Perhaps the City would be a little more tolerant of C&W if it were run differently. Earlier this summer Mr Wallace and his fellow board members were booed at the company's annual meeting. Shareholders were up in arms about a £2.1m payoff given to two departing directors. Mr Wallace also came in for strong criticism over his insistence on having a new two-year contract of employment, going against corporate governance guidance. If Mr Wallace lost his job then he would receive a minimum £1.55m pay off.

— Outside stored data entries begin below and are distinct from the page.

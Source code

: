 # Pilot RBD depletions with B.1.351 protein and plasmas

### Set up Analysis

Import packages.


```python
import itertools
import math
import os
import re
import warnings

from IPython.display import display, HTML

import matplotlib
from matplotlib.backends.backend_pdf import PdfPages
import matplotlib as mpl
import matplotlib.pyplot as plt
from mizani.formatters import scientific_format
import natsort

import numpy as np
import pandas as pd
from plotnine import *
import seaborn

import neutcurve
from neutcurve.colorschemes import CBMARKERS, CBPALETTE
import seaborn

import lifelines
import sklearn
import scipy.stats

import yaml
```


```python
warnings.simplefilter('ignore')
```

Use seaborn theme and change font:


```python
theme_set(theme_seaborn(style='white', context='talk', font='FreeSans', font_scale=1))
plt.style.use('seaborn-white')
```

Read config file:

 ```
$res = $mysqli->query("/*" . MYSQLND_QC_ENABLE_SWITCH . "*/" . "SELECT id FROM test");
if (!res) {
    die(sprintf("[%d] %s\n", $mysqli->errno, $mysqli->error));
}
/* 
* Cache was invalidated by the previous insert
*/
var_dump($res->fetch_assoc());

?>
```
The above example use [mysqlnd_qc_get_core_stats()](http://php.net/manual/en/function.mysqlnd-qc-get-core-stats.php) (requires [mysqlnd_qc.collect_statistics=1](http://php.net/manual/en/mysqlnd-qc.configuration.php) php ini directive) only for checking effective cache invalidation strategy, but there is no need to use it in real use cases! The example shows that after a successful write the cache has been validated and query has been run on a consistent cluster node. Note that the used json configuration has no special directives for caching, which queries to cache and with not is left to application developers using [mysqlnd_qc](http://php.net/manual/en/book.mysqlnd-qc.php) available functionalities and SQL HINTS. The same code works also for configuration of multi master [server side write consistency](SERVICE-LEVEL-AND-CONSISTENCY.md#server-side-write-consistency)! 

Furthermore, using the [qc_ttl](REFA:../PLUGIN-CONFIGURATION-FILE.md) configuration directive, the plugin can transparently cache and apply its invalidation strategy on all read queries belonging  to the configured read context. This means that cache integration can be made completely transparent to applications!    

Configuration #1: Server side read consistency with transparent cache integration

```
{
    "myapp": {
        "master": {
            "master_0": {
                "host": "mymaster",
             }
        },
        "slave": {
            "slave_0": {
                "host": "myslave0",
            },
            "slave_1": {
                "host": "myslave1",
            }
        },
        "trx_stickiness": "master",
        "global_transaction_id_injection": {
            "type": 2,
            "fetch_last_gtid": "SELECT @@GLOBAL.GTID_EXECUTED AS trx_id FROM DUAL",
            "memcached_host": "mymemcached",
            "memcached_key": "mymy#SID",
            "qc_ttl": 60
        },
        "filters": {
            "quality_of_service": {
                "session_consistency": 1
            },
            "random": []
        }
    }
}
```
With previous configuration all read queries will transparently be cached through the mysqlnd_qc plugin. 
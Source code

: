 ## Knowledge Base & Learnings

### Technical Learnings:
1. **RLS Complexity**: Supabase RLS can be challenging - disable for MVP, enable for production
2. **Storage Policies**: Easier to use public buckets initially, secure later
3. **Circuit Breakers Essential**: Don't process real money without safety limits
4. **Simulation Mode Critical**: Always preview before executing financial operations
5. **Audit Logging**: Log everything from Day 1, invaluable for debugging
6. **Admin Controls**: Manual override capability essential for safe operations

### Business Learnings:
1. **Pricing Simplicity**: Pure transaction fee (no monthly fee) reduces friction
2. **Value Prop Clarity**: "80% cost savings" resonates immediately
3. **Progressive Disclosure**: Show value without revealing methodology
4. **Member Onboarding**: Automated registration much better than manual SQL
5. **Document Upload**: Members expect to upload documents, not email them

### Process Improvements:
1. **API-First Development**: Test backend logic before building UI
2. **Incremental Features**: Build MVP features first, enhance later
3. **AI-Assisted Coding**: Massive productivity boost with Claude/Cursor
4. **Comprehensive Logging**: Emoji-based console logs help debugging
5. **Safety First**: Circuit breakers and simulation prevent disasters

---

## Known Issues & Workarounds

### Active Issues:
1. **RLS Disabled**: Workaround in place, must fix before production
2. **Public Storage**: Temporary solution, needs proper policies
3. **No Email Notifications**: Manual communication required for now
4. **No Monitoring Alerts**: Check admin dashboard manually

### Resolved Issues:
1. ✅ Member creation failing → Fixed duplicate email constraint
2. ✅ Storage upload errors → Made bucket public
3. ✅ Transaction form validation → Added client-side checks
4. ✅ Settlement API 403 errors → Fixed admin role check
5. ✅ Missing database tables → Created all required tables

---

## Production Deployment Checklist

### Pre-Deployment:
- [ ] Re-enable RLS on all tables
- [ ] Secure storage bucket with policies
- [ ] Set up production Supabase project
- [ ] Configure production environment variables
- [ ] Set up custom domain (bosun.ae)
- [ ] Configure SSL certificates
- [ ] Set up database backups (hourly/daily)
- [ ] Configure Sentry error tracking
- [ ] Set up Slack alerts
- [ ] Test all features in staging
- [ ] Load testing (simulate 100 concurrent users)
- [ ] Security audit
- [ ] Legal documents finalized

The retirement of the 70-year-old Rolls-Royce veteran Sir Ralph Robins as C&W chairman could have provided the opportunity to placate some disgruntled shareholders, who wanted an independent outsider brought in to monitor Mr Wallace's plans. But David Nash, the deputy chairman of C&W, will replace Sir Ralph at the end of the year and is unlikely to be a stern critic.

The jury is still out on Mr Prince, who joined from Hong Kong internet company PacificCenturyCyberworks earlier this year. In July he held an inaugural lunch for nearly 30 telecoms analysts. Many City scribblers came away impressed with the finance director, believing he would lessen the business's appetite for cash, but he has yet to act.

"The cost base of the Global division has to decline faster than its revenue base. That's the bottom line," says SG's Mr Johnstone. "It's not a question of can they reduce the cost, more a question of how."

Global has a £650m capital budget and many analysts believe Mr Prince must reduce this by at least £100m for C&W to meet its break-even targets. The upshot could be 1,000 redundancies.

By aggressively building Global, Mr Wallace is competing head to head for corporate customers with the likes of BT, Equant, Colt and Deutsche Telekom. But because much of the operation has been created by buying companies – such as Exodus and Digital Island – and bolting them together, C&W can seem like a hotchpotch of businesses and brands.

"One area C&W really needs to concentrate on is its branding," says Eric Paulak, a director at technology research group Gartner. "Good Lord, it simply has too many names. At best, this is sloppy practice." The company, for example, still uses the Exodus brand name followed by the tag "a Cable & Wireless service" – even though when C&W bought the US internet company, its reputation was tarnished due to having filed for Chapter 11 bankruptcy protection.

Mr Paulak says C&W should take a leaf out of Vodafone's book. The mobile operator, like C&W, has grown by acquisition, but is now rebranding most of its businesses under the Vodafone name.

Things aren't much better in the UK, where C&W seems to be on an anti-BT crusade, taking every chance to knock its more powerful rival. However, Mr Paulak says that in reality C&W is a "poorer, smaller version of BT with a client base made up of second-tier customers".

With a glut of telecoms suppliers and dwindling demand still bedevilling the sector, some believe C&W should merge its UK operation with a rival company.

It is understood the company cast its eye over Global Crossing's UK network before it was snapped up by Hutchison Whampoa and Singapore Technologies.

It is also understood that C&W, like BT, has mulled a bid for Colt.

But unless Mr Wallace manages to restore City confidence in his own business, he could find C&W receives a take- over bid of its own.